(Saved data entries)
▽

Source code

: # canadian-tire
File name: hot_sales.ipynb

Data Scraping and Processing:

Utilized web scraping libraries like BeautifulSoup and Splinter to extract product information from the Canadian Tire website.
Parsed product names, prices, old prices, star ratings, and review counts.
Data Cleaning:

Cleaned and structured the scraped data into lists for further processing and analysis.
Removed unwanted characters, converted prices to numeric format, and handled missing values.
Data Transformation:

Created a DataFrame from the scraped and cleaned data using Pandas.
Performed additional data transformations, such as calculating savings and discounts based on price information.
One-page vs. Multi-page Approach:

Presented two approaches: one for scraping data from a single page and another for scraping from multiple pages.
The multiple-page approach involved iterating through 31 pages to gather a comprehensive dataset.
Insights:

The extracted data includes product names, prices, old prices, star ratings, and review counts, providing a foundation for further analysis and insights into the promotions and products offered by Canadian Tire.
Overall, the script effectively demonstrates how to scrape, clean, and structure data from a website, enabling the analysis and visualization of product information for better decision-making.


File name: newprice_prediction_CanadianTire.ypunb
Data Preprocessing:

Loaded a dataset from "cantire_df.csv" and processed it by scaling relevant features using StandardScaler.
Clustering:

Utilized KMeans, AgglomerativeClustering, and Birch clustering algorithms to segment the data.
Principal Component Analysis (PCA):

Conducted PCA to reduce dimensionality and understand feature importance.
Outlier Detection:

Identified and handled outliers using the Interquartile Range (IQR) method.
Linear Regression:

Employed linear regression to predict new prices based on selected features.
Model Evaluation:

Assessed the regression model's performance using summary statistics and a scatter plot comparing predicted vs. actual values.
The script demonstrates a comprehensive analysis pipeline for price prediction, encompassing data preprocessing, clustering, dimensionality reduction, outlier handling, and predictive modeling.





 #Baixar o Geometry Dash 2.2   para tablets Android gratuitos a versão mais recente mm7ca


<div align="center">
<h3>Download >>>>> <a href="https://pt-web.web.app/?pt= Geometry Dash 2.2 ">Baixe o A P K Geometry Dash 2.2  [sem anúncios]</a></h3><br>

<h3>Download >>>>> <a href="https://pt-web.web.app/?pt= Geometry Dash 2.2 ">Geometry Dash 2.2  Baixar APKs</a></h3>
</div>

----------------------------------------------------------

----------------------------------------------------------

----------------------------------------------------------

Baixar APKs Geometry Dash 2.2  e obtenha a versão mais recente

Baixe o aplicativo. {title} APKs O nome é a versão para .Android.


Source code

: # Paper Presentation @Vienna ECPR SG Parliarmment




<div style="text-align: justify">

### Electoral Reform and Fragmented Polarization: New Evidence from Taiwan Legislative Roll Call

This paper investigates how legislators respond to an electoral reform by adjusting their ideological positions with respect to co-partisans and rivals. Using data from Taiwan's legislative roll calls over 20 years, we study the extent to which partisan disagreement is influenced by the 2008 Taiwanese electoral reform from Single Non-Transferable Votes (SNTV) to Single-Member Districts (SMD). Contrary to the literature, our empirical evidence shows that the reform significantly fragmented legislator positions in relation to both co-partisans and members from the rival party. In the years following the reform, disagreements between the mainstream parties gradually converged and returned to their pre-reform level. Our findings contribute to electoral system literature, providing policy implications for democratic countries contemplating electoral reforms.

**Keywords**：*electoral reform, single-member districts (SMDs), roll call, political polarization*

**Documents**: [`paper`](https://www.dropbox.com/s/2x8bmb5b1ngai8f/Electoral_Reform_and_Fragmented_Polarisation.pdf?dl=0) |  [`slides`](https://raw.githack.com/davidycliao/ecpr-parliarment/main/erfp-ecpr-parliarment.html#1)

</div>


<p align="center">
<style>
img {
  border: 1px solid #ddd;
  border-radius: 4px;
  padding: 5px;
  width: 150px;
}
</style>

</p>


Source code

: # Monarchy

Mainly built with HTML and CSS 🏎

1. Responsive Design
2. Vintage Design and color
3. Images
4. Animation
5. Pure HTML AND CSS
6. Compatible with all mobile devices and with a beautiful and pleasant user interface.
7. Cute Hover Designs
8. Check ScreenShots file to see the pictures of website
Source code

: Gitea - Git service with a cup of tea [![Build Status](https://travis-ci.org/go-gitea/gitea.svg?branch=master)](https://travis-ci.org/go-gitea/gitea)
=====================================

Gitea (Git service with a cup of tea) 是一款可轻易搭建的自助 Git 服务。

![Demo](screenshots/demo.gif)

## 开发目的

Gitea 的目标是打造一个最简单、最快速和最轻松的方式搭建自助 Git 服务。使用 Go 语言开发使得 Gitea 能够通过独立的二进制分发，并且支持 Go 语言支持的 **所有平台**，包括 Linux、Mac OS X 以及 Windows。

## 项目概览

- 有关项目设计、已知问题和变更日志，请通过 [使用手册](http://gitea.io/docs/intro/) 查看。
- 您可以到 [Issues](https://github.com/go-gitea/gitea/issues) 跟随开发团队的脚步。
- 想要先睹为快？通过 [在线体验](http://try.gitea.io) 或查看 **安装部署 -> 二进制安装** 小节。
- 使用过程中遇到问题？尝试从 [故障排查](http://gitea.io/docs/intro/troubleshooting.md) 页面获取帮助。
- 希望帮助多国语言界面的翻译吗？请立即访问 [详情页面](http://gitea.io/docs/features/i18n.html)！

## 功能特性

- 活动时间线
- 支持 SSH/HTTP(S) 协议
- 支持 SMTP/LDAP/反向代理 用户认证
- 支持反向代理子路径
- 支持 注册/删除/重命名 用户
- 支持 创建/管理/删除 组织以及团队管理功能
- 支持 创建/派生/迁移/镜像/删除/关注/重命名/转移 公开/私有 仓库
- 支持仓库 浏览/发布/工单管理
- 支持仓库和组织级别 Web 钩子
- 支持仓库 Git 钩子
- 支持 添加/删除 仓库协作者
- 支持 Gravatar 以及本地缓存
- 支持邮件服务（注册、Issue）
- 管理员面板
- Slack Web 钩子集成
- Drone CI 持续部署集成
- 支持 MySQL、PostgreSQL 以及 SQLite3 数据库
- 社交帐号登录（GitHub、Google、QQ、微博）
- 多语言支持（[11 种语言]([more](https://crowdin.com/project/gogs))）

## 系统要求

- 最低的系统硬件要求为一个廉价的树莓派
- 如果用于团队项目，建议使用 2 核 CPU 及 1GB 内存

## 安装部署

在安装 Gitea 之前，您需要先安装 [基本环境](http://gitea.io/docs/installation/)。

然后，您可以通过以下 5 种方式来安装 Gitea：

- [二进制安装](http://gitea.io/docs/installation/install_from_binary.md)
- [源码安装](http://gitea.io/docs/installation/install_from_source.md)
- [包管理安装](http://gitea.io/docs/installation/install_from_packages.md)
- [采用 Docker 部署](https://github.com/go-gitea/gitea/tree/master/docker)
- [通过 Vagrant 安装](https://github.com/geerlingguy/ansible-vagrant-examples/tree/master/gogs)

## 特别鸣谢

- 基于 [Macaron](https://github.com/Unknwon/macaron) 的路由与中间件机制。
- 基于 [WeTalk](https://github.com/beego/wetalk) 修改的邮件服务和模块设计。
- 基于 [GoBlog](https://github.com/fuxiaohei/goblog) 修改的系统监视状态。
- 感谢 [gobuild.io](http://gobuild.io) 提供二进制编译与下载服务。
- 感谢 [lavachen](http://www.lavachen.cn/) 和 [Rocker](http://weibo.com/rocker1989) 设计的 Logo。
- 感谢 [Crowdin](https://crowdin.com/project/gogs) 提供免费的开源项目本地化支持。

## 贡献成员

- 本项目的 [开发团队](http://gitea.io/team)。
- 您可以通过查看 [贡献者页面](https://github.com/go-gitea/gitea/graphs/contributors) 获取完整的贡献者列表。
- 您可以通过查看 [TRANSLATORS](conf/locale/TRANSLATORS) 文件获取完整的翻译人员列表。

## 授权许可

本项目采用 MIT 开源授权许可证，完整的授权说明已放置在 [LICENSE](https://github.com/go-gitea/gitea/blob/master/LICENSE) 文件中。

△

After locating the line with "- [通过 Vagrant", please repeat it and every line after it exactly, through the end of the data above.

- [通过 Vagrant 安装](https://github.com/geerlingguy/ansible-vagrant-examples/tree/master/gogs)

## 特别鸣谢

- 基于 [Macaron](https://github.com/Unknwon/macaron) 的路由与中间件机制。
- 基于 [WeTalk](https://github.com/beego/wetalk) 修改的邮件服务和模块设计。
- 基于 [GoBlog](https://github.com/fuxiaohei/goblog) 修改的系统监视状态。
- 感谢 [gobuild.io](http://gobuild.io) 提供二进制编译与下载服务。
- 感谢 [lavachen](http://www.lavachen.cn/) 和 [Rocker](http://weibo.com/rocker1989) 设计的 Logo。
- 感谢 [Crowdin](https://crowdin.com/project/gogs) 提供免费的开源项目本地化支持。

## 贡献成员

- 本项目的 [开发团队](http://gitea.io/team)。
- 您可以通过查看 [贡献者页面](https://github.com/go-gitea/gitea/graphs/contributors) 获取完整的贡献者列表。
- 您可以通过查看 [TRANSLATORS](conf/locale/TRANSLATORS) 文件获取完整的翻译人员列表。

## 授权许可

本项目采用 MIT 开源授权许可证，完整的授权说明已放置在 [LICENSE](https://github.com/go-gitea/gitea/blob/master/LICENSE) 文件中。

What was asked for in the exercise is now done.